Майк стал действовать быстрее. Фотографии Мемо в более старшем возрасте, дедушка во время прогулки в парке накидывает подковы на гвозди, Майк, когда был ребенком, девочки, улыбающиеся в камеру, еще фотографии… еще… еще…
И тут Майк буквально задохнулся. Он выронил все фотографии, и в руке у него осталась только одна, заключенная в рамку, которую он неизвестно почему держал в вытянутой руке, будто боялся, что она была отравлена. Солдат гордо смотрел перед собой. Тот же самый мундир цвета хаки, те же штуки на ногах – как их там назвал Дуэйн? – та же широкополая шляпа, патронташ… Это был тот же самый солдат. Только здесь его лицо не казалось вылепленным из воска, а было вполне человеческим: маленькие глазки, прищурившись, смотрели в камеру, тонкогубая улыбка, остатки темных волос, топорщащиеся за ушами, вялый подбородок, сильно выступающий вперед нос. Майк перевернул фотографию. Великолепным бабушкиным почерком было написано: «Уильям Кемпбелл Филлипс. Ноябрь, 9, 1917».
Майк поднял фотографию. «Да».
Это оно? Это и вправду он? «Да».
– В сундуке есть еще что-нибудь, Мемо? Что-нибудь, что могло бы рассказать мне о нем?
Майк был почти уверен, что больше ничего нет. Он вообще хотел покончить с этим побыстрее, пока не пришла мама.
«Да».
Что же еще? Ничего, кроме твердого, в кожаном переплете блокнота. Он взял его в руки и открыл на первой попавшейся странице. Снова бабушкин почерк. Дата: «Январь 1919 года».
– Дневник! – выдохнул он. «Да. Да».
Мемо надолго закрыла глаза.
Майк захлопнул крышку сундука, сунул дневник и фотографию под мышку, быстро подошел к кровати и прижался щекой к губам бабушки.
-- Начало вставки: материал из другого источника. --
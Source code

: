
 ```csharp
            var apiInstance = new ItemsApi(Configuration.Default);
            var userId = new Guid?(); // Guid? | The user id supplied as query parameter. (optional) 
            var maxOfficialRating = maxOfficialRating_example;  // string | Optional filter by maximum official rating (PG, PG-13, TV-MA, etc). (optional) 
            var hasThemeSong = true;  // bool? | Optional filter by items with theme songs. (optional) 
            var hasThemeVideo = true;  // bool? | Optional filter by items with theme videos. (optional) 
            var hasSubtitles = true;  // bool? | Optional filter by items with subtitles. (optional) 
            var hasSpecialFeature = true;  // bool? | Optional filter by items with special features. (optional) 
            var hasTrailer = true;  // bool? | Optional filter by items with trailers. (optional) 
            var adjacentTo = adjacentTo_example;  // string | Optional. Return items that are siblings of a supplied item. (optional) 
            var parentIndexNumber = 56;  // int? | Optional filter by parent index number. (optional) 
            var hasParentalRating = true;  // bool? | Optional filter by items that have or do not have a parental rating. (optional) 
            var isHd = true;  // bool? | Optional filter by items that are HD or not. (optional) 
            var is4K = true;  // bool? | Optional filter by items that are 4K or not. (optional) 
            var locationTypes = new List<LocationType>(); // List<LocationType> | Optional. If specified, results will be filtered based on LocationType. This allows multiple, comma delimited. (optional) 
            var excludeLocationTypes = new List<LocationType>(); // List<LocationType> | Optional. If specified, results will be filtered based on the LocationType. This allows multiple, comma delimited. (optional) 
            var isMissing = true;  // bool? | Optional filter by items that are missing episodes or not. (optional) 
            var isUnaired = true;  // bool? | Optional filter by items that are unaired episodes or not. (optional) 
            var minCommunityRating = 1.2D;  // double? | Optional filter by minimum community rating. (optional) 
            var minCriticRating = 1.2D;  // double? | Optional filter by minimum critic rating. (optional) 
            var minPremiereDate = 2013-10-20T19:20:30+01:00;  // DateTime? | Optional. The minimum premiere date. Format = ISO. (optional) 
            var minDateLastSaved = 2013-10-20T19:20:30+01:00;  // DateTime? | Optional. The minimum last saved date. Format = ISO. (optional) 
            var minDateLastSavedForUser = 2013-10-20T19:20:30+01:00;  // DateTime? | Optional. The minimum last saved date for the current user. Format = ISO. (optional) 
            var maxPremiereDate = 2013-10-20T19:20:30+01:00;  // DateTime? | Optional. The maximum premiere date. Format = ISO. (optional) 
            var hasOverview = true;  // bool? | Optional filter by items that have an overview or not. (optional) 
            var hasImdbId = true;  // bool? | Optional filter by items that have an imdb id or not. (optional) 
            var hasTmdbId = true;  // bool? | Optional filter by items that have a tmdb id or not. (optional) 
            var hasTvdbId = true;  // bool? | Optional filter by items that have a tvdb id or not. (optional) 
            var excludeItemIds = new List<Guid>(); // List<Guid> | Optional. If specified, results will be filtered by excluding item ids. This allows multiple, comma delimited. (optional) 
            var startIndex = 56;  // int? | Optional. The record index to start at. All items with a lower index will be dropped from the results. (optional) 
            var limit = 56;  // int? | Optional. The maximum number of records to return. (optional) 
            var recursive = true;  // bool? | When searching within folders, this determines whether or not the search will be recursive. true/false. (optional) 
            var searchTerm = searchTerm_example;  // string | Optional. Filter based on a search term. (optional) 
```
Сухое дыхание, едва заметное, срывалось из ее губ.
Он мягко погладил ее волосы, спрятал дневник и фото под рубашку и отправился на кушетку отдыхать.
Харлен выяснил, что словечко «потрошитель», возможно, означало, что вам придется прижать револьвер прямо к потрохам намеченной жертвы, чтобы ее прикончить. Эта маленькая штука ни черта не стреляла.
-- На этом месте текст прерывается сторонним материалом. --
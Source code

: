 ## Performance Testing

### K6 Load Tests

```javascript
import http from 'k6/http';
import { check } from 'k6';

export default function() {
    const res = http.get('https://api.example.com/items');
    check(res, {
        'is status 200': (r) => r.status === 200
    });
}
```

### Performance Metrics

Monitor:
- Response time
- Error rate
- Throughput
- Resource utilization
Он ушел далеко в сад, расположенный между их домом и домом Конгденов, подыскал дерево, которое вполне могло служить мишенью, отмерил от него двадцать шагов, поднял здоровую руку, стараясь держать ее прямо и твердо, и нажал курок.
Ничего не произошло. Вернее, боек поднялся и упал назад. Нет ли на этой проклятой штуке чего-нибудь вроде предохранителя?… Вроде нет, вообще никаких приспособлений, кроме того, которое поворачивает цилиндры. Спустить курок оказалось труднее, чем он ожидал. К тому же чертова повязка мешала ему удерживать равновесие.